By Kelly Hayes-Raitt

February 7, Baghdad -- A Voices in the Wilderness volunteer from Kansas held a fundraiser for a children's center. Bowling for Baghdad featured bootleg rum and a bowling match between activists and reporters (reporters won).

I was much more popular as a bartender than as a bowler: I have not the slightest clue about the proportion of rum to coke and apparently erred on the rum side. On the other hand, I guttered twice.

Games are big in Iraq. Every afternoon, young men gather across the street from our hotel for their football (soccer) matches.
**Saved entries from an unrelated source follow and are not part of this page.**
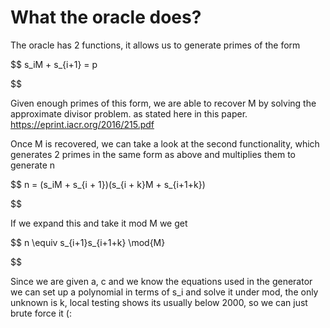 # What the oracle does?

The oracle has 2 functions, it allows us to generate primes of the form

$$
s_iM + s_{i+1} = p

$$

Given enough primes of this form, we are able to recover M by solving the approximate divisor problem. as stated here in this paper. https://eprint.iacr.org/2016/215.pdf

Once M is recovered, we can take a look at the second functionality, which generates 2 primes in the same form as above and multiplies them to generate n

$$
n = (s_iM + s_{i + 1})(s_{i + k}M + s_{i+1+k})

$$

If we expand this and take it mod M we get

$$
n \equiv s_{i+1}s_{i+1+k} \mod{M}

$$

Since we are given a, c and we know the equations used in the generator we can set up a polynomial in terms of s_i and solve it under mod, the only unknown is k, local testing shows its usually below 2000, so we can just brute force it (:
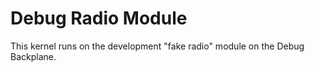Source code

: Debug Radio Module
==================

This kernel runs on the development "fake radio" module on the Debug Backplane.

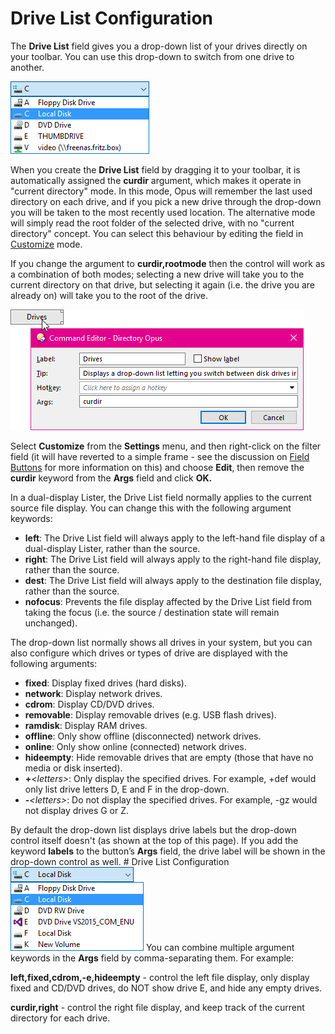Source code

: # Drive List Configuration

The **Drive List** field gives you a drop-down list of your drives directly on your toolbar. You can use this drop-down to switch from one drive to another.

![](/Manual/images/media/drive_list.png) 

When you create the **Drive List** field by dragging it to your toolbar, it is automatically assigned the **curdir** argument, which makes it operate in "current directory" mode. In this mode, Opus will remember the last used directory on each drive, and if you pick a new drive through the drop-down you will be taken to the most recently used location. The alternative mode will simply read the root folder of the selected drive, with no "current directory" concept. You can select this behaviour by editing the field in [Customize](/Manual/customize/RAEDME.md) mode.

If you change the argument to **curdir,rootmode** then the control will work as a combination of both modes; selecting a new drive will take you to the current directory on that drive, but selecting it again (i.e. the drive you are already on) will take you to the root of the drive.

![](/Manual/images/media/edit_drives_list_001.png)

Select **Customize** from the **Settings** menu, and then right-click on the filter field (it will have reverted to a simple frame - see the discussion on [Field Buttons](/Manual/customize/creating_your_own_buttons/editing_the_toolbar/field_buttons/RAEDME.md) for more information on this) and choose **Edit**, then remove the **curdir** keyword from the **Args** field and click **OK.**

In a dual-display Lister, the Drive List field normally applies to the current source file display. You can change this with the following argument keywords:

- **left**: The Drive List field will always apply to the left-hand file display of a dual-display Lister, rather than the source.
- **right**: The Drive List field will always apply to the right-hand file display, rather than the source.
- **dest**: The Drive List field will always apply to the destination file display, rather than the source.
- **nofocus**: Prevents the file display affected by the Drive List field from taking the focus (i.e. the source / destination state will remain unchanged).

The drop-down list normally shows all drives in your system, but you can also configure which drives or types of drive are displayed with the following arguments:

- **fixed**: Display fixed drives (hard disks).
- **network**: Display network drives.
- **cdrom**: Display CD/DVD drives.
- **removable**: Display removable drives (e.g. USB flash drives).
- **ramdisk**: Display RAM drives.
- **offline**: Only show offline (disconnected) network drives.
- **online**: Only show online (connected) network drives.
- **hideempty**: Hide removable drives that are empty (those that have no media or disk inserted).
- **+***\<letters\>*: Only display the specified drives. For example, +def would only list drive letters D, E and F in the drop-down.
- **-***\<letters\>*: Do not display the specified drives. For example, -gz would not display drives G or Z.

  
By default the drop-down list displays drive labels but the drop-down control itself doesn't (as shown at the top of this page). If you add the keyword **labels** to the button’s **Args** field, the drive label will be shown in the drop-down control as well. # Drive List Configuration ![](/Manual/images/media/drivelist_labels.png) You can combine multiple argument keywords in the **Args** field by comma-separating them. For example:

**left,fixed,cdrom,-e,hideempty** - control the left file display, only display fixed and CD/DVD drives, do NOT show drive E, and hide any empty drives.

**curdir,right** - control the right file display, and keep track of the current directory for each drive.
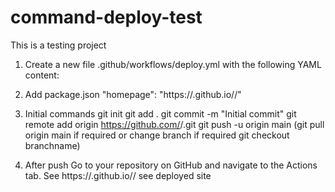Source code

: # command-deploy-test
This is a testing project

1) Create a new file .github/workflows/deploy.yml with the following YAML content:

2) Add  package.json "homepage": "https://<your-username>.github.io/<your-repo-name>/"

3) Initial commands
git init
git add .
git commit -m "Initial commit"
git remote add origin https://github.com/<your-username>/<your-repo-name>.git
git push -u origin main
(git pull origin main if required or change branch if required git checkout branchname)
4) After push Go to your repository on GitHub and navigate to the Actions tab.
See https://<your-username>.github.io/<your-repo-name>/ see deployed site
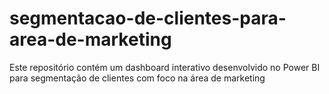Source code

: # segmentacao-de-clientes-para-area-de-marketing
Este repositório contém um dashboard interativo desenvolvido no Power BI para segmentação de clientes com foco na área de marketing
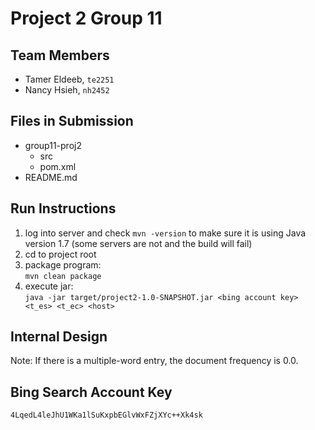# Project 2 Group 11

## Team Members
- Tamer Eldeeb, `te2251`
- Nancy Hsieh, `nh2452`


## Files in Submission
- group11-proj2
	- src
	- pom.xml
- README.md


## Run Instructions

1. log into server and check `mvn -version` to make sure it is using Java version 1.7 (some servers are not and the build will fail)
2. cd to project root
3. package program: <br/>`mvn clean package`
4. execute jar: <br/>`java -jar target/project2-1.0-SNAPSHOT.jar <bing account key> <t_es> <t_ec> <host>`



## Internal Design



Note: If there is a multiple-word entry, the document frequency is 0.0.


## Bing Search Account Key
`4LqedL4leJhU1WKa1lSuKxpbEGlvWxFZjXYc++Xk4sk`
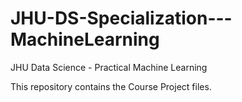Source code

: JHU-DS-Specialization---MachineLearning
=======================================
JHU Data Science - Practical Machine Learning

This repository contains the Course Project files.
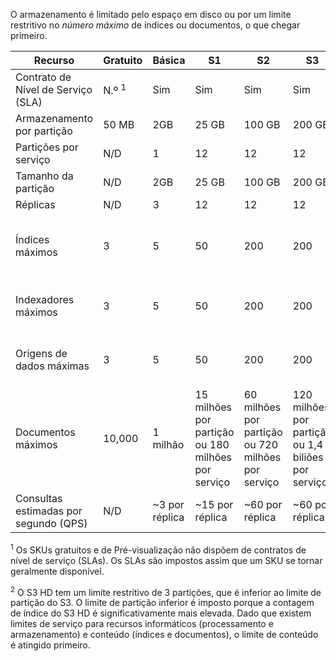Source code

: O armazenamento é limitado pelo espaço em disco ou por um limite restritivo no *número máximo* de índices ou documentos, o que chegar primeiro.

| Recurso | Gratuito | Básica | S1 | S2 | S3 | S3 HD |
| --- | --- | --- | --- | --- | --- | --- |
| Contrato de Nível de Serviço (SLA) |N.º <sup>1</sup> |Sim |Sim |Sim |Sim |Sim |
| Armazenamento por partição |50 MB |2GB |25 GB |100 GB |200 GB |200 GB |
| Partições por serviço |N/D |1 |12 |12 |12 |3 <sup>2</sup> |
| Tamanho da partição |N/D |2GB |25 GB |100 GB |200 GB |200 GB |
| Réplicas |N/D |3 |12 |12 |12 |12 |
| Índices máximos |3 |5 |50 |200 |200 |1000 por partição ou 3000 por serviço |
| Indexadores máximos |3 |5 |50 |200 |200 |Sem suporte de indexador |
| Origens de dados máximas |3 |5 |50 |200 |200 |Sem suporte de indexador |
| Documentos máximos |10,000 |1 milhão |15 milhões por partição ou 180 milhões por serviço |60 milhões por partição ou 720 milhões por serviço |120 milhões por partição ou 1,4 biliões por serviço |1 milhão por índice ou 200 milhões por partição |
| Consultas estimadas por segundo (QPS) |N/D |~3 por réplica |~15 por réplica |~60 por réplica |~60 por réplica |>60 por réplica |

<sup>1</sup> Os SKUs gratuitos e de Pré-visualização não dispõem de contratos de nível de serviço (SLAs). Os SLAs são impostos assim que um SKU se tornar geralmente disponível.

<sup>2</sup> O S3 HD tem um limite restritivo de 3 partições, que é inferior ao limite de partição do S3. O limite de partição inferior é imposto porque a contagem de índice do S3 HD é significativamente mais elevada. Dado que existem limites de serviço para recursos informáticos (processamento e armazenamento) e conteúdo (índices e documentos), o limite de conteúdo é atingido primeiro.


<!--HONumber=Feb17_HO2-->


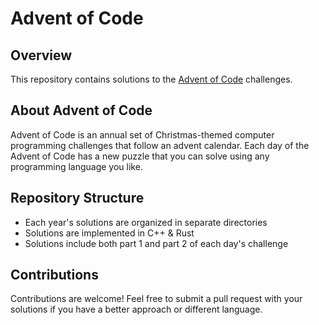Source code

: # Advent of Code

## Overview
This repository contains solutions to the [Advent of Code](https://adventofcode.com/) challenges.

## About Advent of Code
Advent of Code is an annual set of Christmas-themed computer programming challenges that follow an advent calendar.
Each day of the Advent of Code has a new puzzle that you can solve using any programming language you like.

## Repository Structure
- Each year's solutions are organized in separate directories
- Solutions are implemented in C++ & Rust
- Solutions include both part 1 and part 2 of each day's challenge

## Contributions
Contributions are welcome! Feel free to submit a pull request with your solutions if you have a better approach or different language.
Every evening, older men gather in coffee houses for their domino and backgammon matches.

Soccer playing fields are sparse and dirty. American bombs hit sewage and waste treatment plants in 1991. Efforts to rebuild have been crippled by the U.N. sanctions, which prevent the importation of chlorine and spare parts for repairs.

Additionally, erratic electricity makes treating sewage and drinking water difficult. Half the sewage treatment plants are inoperable, and another 25p ercent do not meet environmental standards.

Daily, 500,000 tons of raw sewage are dumped into the Tigris and other rivers, contaminating down-stream drinking water sources. Only half the number of garbage trucks operate. Childhood diarrhea has quadrupled since before the Gulf War; typhoid fever has increased from 2,240 cases/year to 27,000 cases/year.

Gone are the public gardens and landscaping and greenery. In its place are brown, decrepit, trash-strewn playgrounds. Yet, the young soccer players clean their field and play with gusto, not missing an opportunity to show off for a strange American woman who is lured to their perimeter by retrieving a stray ball.

By contrast, a woman wandering into a coffee house attracts little attention. Only men gather in these cacophonous rooms where the coffee is as thick as the smoke-filled air. The delicate china teacups are a surprising contrast to the triumphant slamming of dominoes on the tiled tables.

It is in the coffee house across from my hotel that I meet Dhia, a 24-year-old English literature graduate with a strong command of English and a quick sense of humor. Although I am the only woman here at 4:00 in the afternoon, I feel at home. Dhia assures me it is fine for me to be here, writing and drinking coffee as thick as melted chocolate, joking with him and his cohorts and photographing the ancient floor-to-ceiling blue tiled fireplace that serves as the centerpiece of the huge hall.

It is here that George, a photographer and delegation participant from Ithaca, NY, teaches me backgammon. In a remarkable string of luck, I throw repeated doubles and silently pray my luck rubs off and saves this ancient, lively, pedestrian spot from an errant bomb. I feel petty wanting to save a coffee house from demolition. Yet, it is places just like this that I fear will not survive.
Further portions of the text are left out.